Of all the defense plants spotted around the U.S., few have been more tightly cloaked in secrecy than the Hughes Aircraft Co.'s sprawling (74 acres) layouts at Los Angeles, Culver City, Calif., and Tucson, Ariz. The Air Force was as close-mouthed as Howard Hughes, who makes Cal Coolidge sound loquacious. About all people heard was that the plants were doing vital work on electronic fire controls for jet fighters. What little, else they heard was disquieting. Two years ago, five of Hughes's top executives left in protest (TIME, Oct. 5, 1953); rumors buzzed that the Culver City plant was in chaos. The Air Force first tried to get Hughes to sell out, then wanted someone else to go into the business. But, rightly or wrongly, as Hughes himself says, the Air Force had put all its eggs for fighter fire controls in his basket.

Fighters -& Falcons. Last week the Air Force and Howard Hughes threw open the mammoth plants for the first time, and gave the public a look at how the eggs were hatching. Some electronic chicks:

¶ The Hughes airborne fire-control unit, which today is the eyes and ears of the U.S. and Canadian jet interceptors guarding the continent against atomic attack. As complex as 200 TV sets, the unit is a combination radar set and electronic brain which can find enemy planes day and night in any weather. While the defending and enemy planes are approaching each other at speeds up to 1,400 m.p.h., the fire-control system computes the exact instant when the defending plane must fire its rockets or guns for the kill.

¶The supersecret C.S.T.I. (Control Surface Tie-in), an even more complex device currently in production at Culver City for the Air Force's new crop of interceptors. C.S.T.I. will not only find an enemy plane by radar, but also takes over flying the fighter during the attack, fires its rockets, all automatically, without the pilot's laying a hand on the controls. Now a new set is under development, which will take over every maneuver except take-off and landing, automatically fly the fighter to the target and back.

¶ The air-to-air Falcon guided missile, in full production at Tucson as one of the Air Force's principal defensive weapons against enemy fighters and bombers. Six feet long, with an electronic brain packed behind its baseball-size nose, the Falcon has brought down fast flying jet drone planes. Says Air Force Assistant Secretary Trevor Gardner: "The Falcon will be one of the most important contributions to defense since the development of radar."
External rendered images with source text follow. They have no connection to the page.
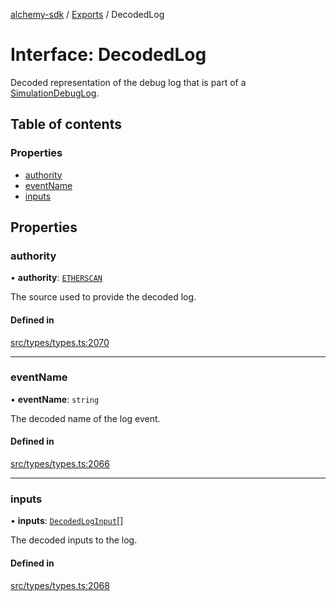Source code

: [alchemy-sdk](../README.md) / [Exports](../modules.md) / DecodedLog

# Interface: DecodedLog

Decoded representation of the debug log that is part of a
[SimulationDebugLog](SimulationDebugLog.md).

## Table of contents

### Properties

- [authority](DecodedLog.md#authority)
- [eventName](DecodedLog.md#eventname)
- [inputs](DecodedLog.md#inputs)

## Properties

### authority

• **authority**: [`ETHERSCAN`](../enums/DecodingAuthority.md#etherscan)

The source used to provide the decoded log.

#### Defined in

[src/types/types.ts:2070](https://github.com/alchemyplatform/alchemy-sdk-js/blob/4483414/src/types/types.ts#L2070)

___

### eventName

• **eventName**: `string`

The decoded name of the log event.

#### Defined in

[src/types/types.ts:2066](https://github.com/alchemyplatform/alchemy-sdk-js/blob/4483414/src/types/types.ts#L2066)

___

### inputs

• **inputs**: [`DecodedLogInput`](DecodedLogInput.md)[]

The decoded inputs to the log.

#### Defined in

[src/types/types.ts:2068](https://github.com/alchemyplatform/alchemy-sdk-js/blob/4483414/src/types/types.ts#L2068)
Carte Blanche. Flyer-Financier Howard Hughes has been in the electronics business in a big way only since 1948. But, just as he does everything else, he went into it with a swoop, with a top staff that included Lieut. General Harold George, wartime boss of the Air Transport Command, and a handful of crack scientists. To find human brains to make his electronic brains, he sent out scouts to comb U.S. industry, handed them checkbooks and a carte blanche. Hughes's men promised scientists higher positions at higher salaries, new research opportunities, almost anything to lure them to Hughes Aircraft. Says a rival: "One Monday we had 42 draftsmen; by the following Friday, we had only five and Hughes had the rest."